This year has been crazy, the last few months in particular, and I’ve been working myself down to nothing. When the awesome Tanya Gold started the #StetWalk movement in the editing community, I really wanted to participate, but I kept saying I had no time. I have too many things to do. I never have time to exercise.
And then on Monday morning, on the day that most people were chilling, I was lying on my couch with chest pains, and all sorts of things were running through my mind. Like how I had no time for being sick. Or how I really needed to get up. And then how I really needed to stop making excuses about being healthy. Most especially, I thought about how stupid it would be to keel over and die at the tender age of forty just because I couldn’t use my recently honed productivity management skills to carve out half an hour of my life from work to not die.

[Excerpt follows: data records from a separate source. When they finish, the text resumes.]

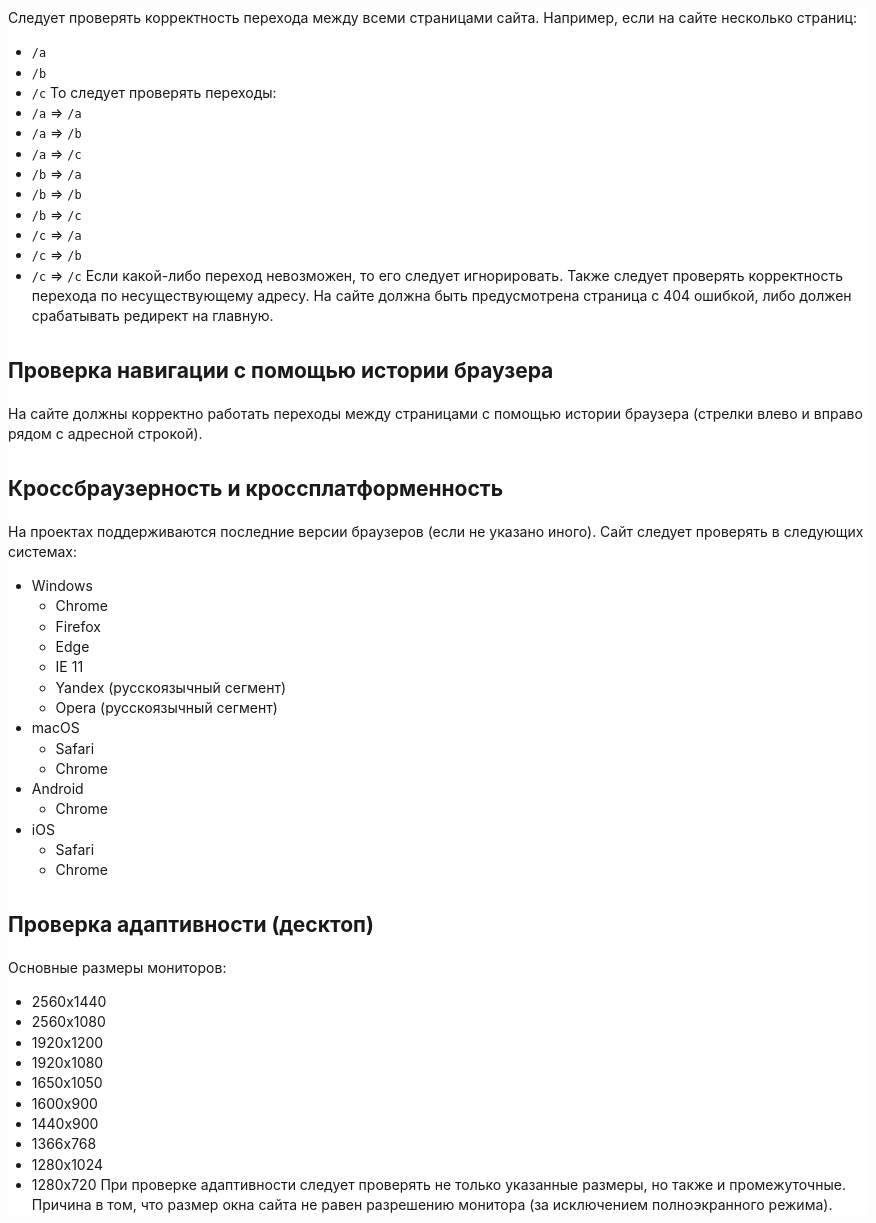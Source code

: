 Следует проверять корректность перехода между всеми страницами сайта.
Например, если на сайте несколько страниц:

-   `/a`
-   `/b`
-   `/c`
    То следует проверять переходы:
-   `/a` => `/a`
-   `/a` => `/b`
-   `/a` => `/c`
-   `/b` => `/a`
-   `/b` => `/b`
-   `/b` => `/c`
-   `/c` => `/a`
-   `/c` => `/b`
-   `/c` => `/c`
    Если какой-либо переход невозможен, то его следует игнорировать.
    Также следует проверять корректность перехода по несуществующему адресу.
    На сайте должна быть предусмотрена страница с 404 ошибкой, либо должен срабатывать редирект на главную.

## Проверка навигации с помощью истории браузера

На сайте должны корректно работать переходы между страницами с помощью истории браузера (стрелки влево и вправо рядом с адресной строкой).

## Кроссбраузерность и кроссплатформенность

На проектах поддерживаются последние версии браузеров (если не указано иного).
Сайт следует проверять в следующих системах:

-   Windows
    -   Chrome
    -   Firefox
    -   Edge
    -   IE 11
    -   Yandex (русскоязычный сегмент)
    -   Opera (русскоязычный сегмент)
-   macOS
    -   Safari
    -   Chrome
-   Android
    -   Chrome
-   iOS
    -   Safari
    -   Chrome

## Проверка адаптивности (десктоп)

Основные размеры мониторов:

-   2560x1440
-   2560x1080
-   1920x1200
-   1920x1080
-   1650x1050
-   1600x900
-   1440x900
-   1366x768
-   1280x1024
-   1280x720
    При проверке адаптивности следует проверять не только указанные размеры, но также и промежуточные.
    Причина в том, что размер окна сайта не равен разрешению монитора (за исключением полноэкранного режима).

Unlike me, Edie doesn’t look like she needs to get fit, but we are both overworked and stressed, and our jobs require us to sit in a chair and stay focused. It can be tough to get motivated to get up.
My chest pains went away after some relaxation and a nap, but it was a wake-up call, one that I desperately needed. I decided that I could go to bed a little earlier, wake up a little earlier, and do fifteen minutes of exercise before any of the pressures of my inbox or to-do list kicked in. There’s no way I’m carving out a full hour and a half to go drive to a gym and work out for an hour, not with three kids and a business to run. But I can do fifteen minutes, and I can walk the dogs in the evening to help calm my brain down after Doing Words all day long.
And so that’s the plan. I also finally hopped over my mental hurdle and scheduled with a new GP so that I don’t have to drive half an hour to my current one. Because I refuse to die at forty.
There’s no time for that.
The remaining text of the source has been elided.